Unlike private, commercial banks, the ADP is an international, multilateral organization owned by 67 governments, 70 percent of which are in Asia and the Pacific. The ADP provides financing for infrastructure—such as improving irrigation, building roads and throughways, or providing electricity—in order to assist developing countries, predominantly through the issuing of loans and sometimes grants. Additionally, ADP provides capacity development; meaning, they provide advice along with financial aid in order to assist countries achieve their own development objectives.

“In terms of examples, the areas we work in most frequently are transportation, energy, and water and sanitation sectors but we also work in softer areas like education and health,” Édes said. “We have a big new project coming in Bhutan…to expand healthcare to provide access to people in mountainous areas of that country.”

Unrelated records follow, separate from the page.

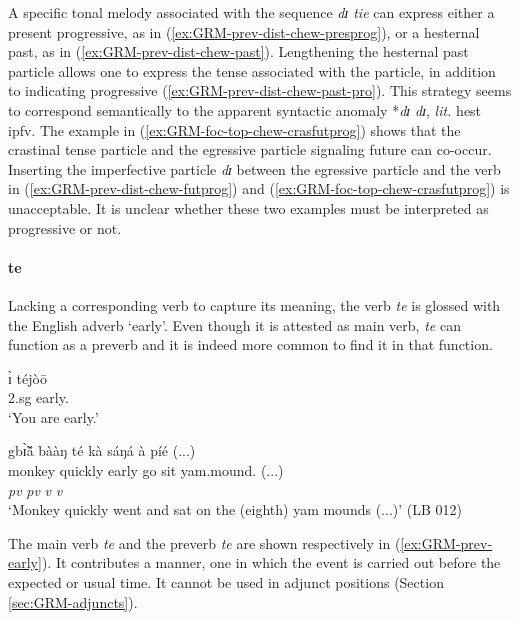 \begin{exe}
\begin{exe}
\begin{exe}
{\begin{exe}
\begin{exe}
\begin{exe}
\begin{exe}
\begin{exe}
\begin{exe}
\begin{exe}
\begin{xlist}
\begin{exe}
\begin{exe}
\begin{exe}
\begin{exe}
\begin{exe}
\begin{exe}
\begin{exe}
\begin{exe}
\begin{exe}
\begin{exe}
\begin{exe}
\begin{exe}
\begin{exe}
\begin{exe}
\z 
 \z 
 
 
A specific tonal melody associated with  the sequence {\it dɪ tie} can express 
either a present progressive, as in (\ref{ex:GRM-prev-dist-chew-presprog}),  or 
a hesternal past, as in  (\ref{ex:GRM-prev-dist-chew-past}). Lengthening the 
hesternal past particle allows one to express the tense associated with the 
particle, in addition to indicating  progressive 
(\ref{ex:GRM-prev-dist-chew-past-pro}). This strategy seems to correspond 
semantically  to the apparent syntactic anomaly *{\it dɪ dɪ},  {\it lit.} {\sc 
 hest} {\sc ipfv}.  The example in (\ref{ex:GRM-foc-top-chew-crasfutprog}) 
shows that the crastinal tense particle and the egressive particle signaling  
future  can co-occur.  Inserting the imperfective particle {\it  dɪ} between 
the egressive particle and the verb in  (\ref{ex:GRM-prev-dist-chew-futprog}) 
and (\ref{ex:GRM-foc-top-chew-crasfutprog}) is  unacceptable. It is unclear 
whether these two examples must be interpreted as progressive or not.  



\paragraph{te}
\label{sec:GRM-preverb-te}

Lacking a corresponding verb to capture its meaning, the verb {\it te} is 
glossed
with
the English adverb `early'. Even though  it is attested as main verb,  {\it te}
can  function  as a preverb and it is indeed more common to find it in that
function. 


 \ea\label{ex:GRM-prev-early}
 \ea
\gll  ɪ̀ téjòō\\
     {\sc 2.sg} early.{\foc}   \\
\glt  `You are early.'


\glll gbɪ̃̀ã́           bààŋ         té      kà           sáŋá   à   
píé  {(...)}\\
monkey    quickly   early   go     sit    {\art}
yam.mound.{\pl}   {(...)} \\
{} {\it pv} {\it pv}  {\it v} {\it v} {}  {} {} \\
\glt `Monkey quickly went and sat on the (eighth) yam mounds (...)'  (LB 012)
\z
\z




The main verb {\it te}
and the preverb {\it te} are shown respectively in  
(\ref{ex:GRM-prev-early}).  It contributes a manner, 
one in which the
event is carried out before the expected or usual time.  It cannot be used  in 
adjunct positions (Section
\ref{sec:GRM-adjuncts}).  




\end{exe}
\end{exe}
\end{exe}
\end{exe}
\end{exe}
\end{exe}
\end{exe}
\end{exe}
\end{exe}
\end{exe}
\end{exe}
\end{exe}
\end{exe}
\end{exe}
\end{xlist}
\end{exe}
\end{exe}
\end{exe}
\end{exe}
\end{exe}
\end{exe}
\end{exe}}
\end{exe}
\end{exe}
\end{exe}

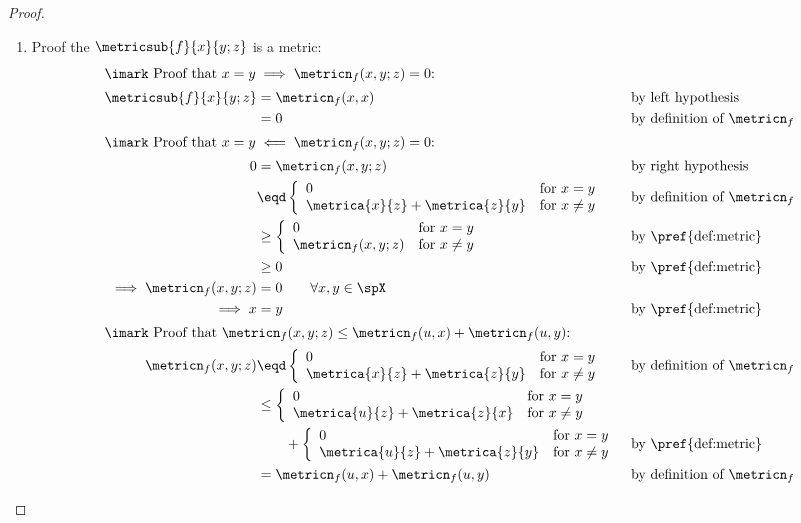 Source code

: \begin{proof}
\begin{enumerate}
  \item Proof the $\metricsub{f}{x}{y;z}$ is a metric:
    \begin{align*}
    \intertext{\imark Proof that $x=y\implies\metricn_f(x,y;z)=0$:}
      \metricsub{f}{x}{y;z}
        &= \metricn_f(x,x)
        && \text{by left hypothesis}
      \\&= 0
        && \text{by definition of $\metricn_f$}
      \\
    \intertext{\imark Proof that $x=y\impliedby\metricn_f(x,y;z)=0$:}
      0
        &=    \metricn_f(x,y;z)
        &&    \text{by right hypothesis}
      \\&\eqd \left\{\begin{array}{ll}
                0                 &\text{for } x=y \\
                \metrica{x}{z}+\metrica{z}{y} &\text{for } x\ne y
              \end{array} \right.
        &&    \text{by definition of $\metricn_f$}
      \\&\ge  \left\{\begin{array}{ll}
                0                 &\text{for } x=y \\
                \metricn_f(x,y;z)          &\text{for } x\ne y
              \end{array} \right.
        &&    \text{by \pref{def:metric}}
      \\&\ge  0
        &&    \text{by \pref{def:metric}}
      \\\implies \metricn_f(x,y;z) &= 0 \qquad \forall x,y\in\spX
      \\\implies x&=y
        && \text{by \pref{def:metric}}
      \\
    \intertext{\imark Proof that $\metricn_f(x,y;z)\le\metricn_f(u,x)+\metricn_f(u,y)$:}
      \metricn_f(x,y;z)
        &\eqd \left\{\begin{array}{ll}
                0                 &\text{for } x=y \\
                \metrica{x}{z}+\metrica{z}{y} &\text{for } x\ne y
              \end{array} \right.
        &&    \text{by definition of $\metricn_f$}
      \\&\le  \left\{\begin{array}{ll}
                0                 &\text{for } x=y \\
                \metrica{u}{z}+\metrica{z}{x} &\text{for } x\ne y
              \end{array} \right.
     \\&\qquad+    \left\{\begin{array}{ll}
                0                 &\text{for } x=y \\
                \metrica{u}{z}+\metrica{z}{y} &\text{for } x\ne y
              \end{array} \right.
        &&    \text{by \pref{def:metric}}
      \\&=    \metricn_f(u,x) + \metricn_f(u,y)
        &&    \text{by definition of $\metricn_f$}
    \end{align*}


\end{enumerate}
\end{proof}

Édes spoke on the possible effects of current trade relations between the United States and China, such as trade diversion. “One of the risks to Asia, to its economic growth in the next few months is what happens next. There’s the threat there will be more tariffs, so not only these tariffs that have been applied by both sides continue, but that the U.S. for example might apply higher tariffs into a broader set of Chinese goods.” Though tariffs and the subsequent trade diversions have not had a major effect on the region, the impacts may play a greater role depending on how the situation continues.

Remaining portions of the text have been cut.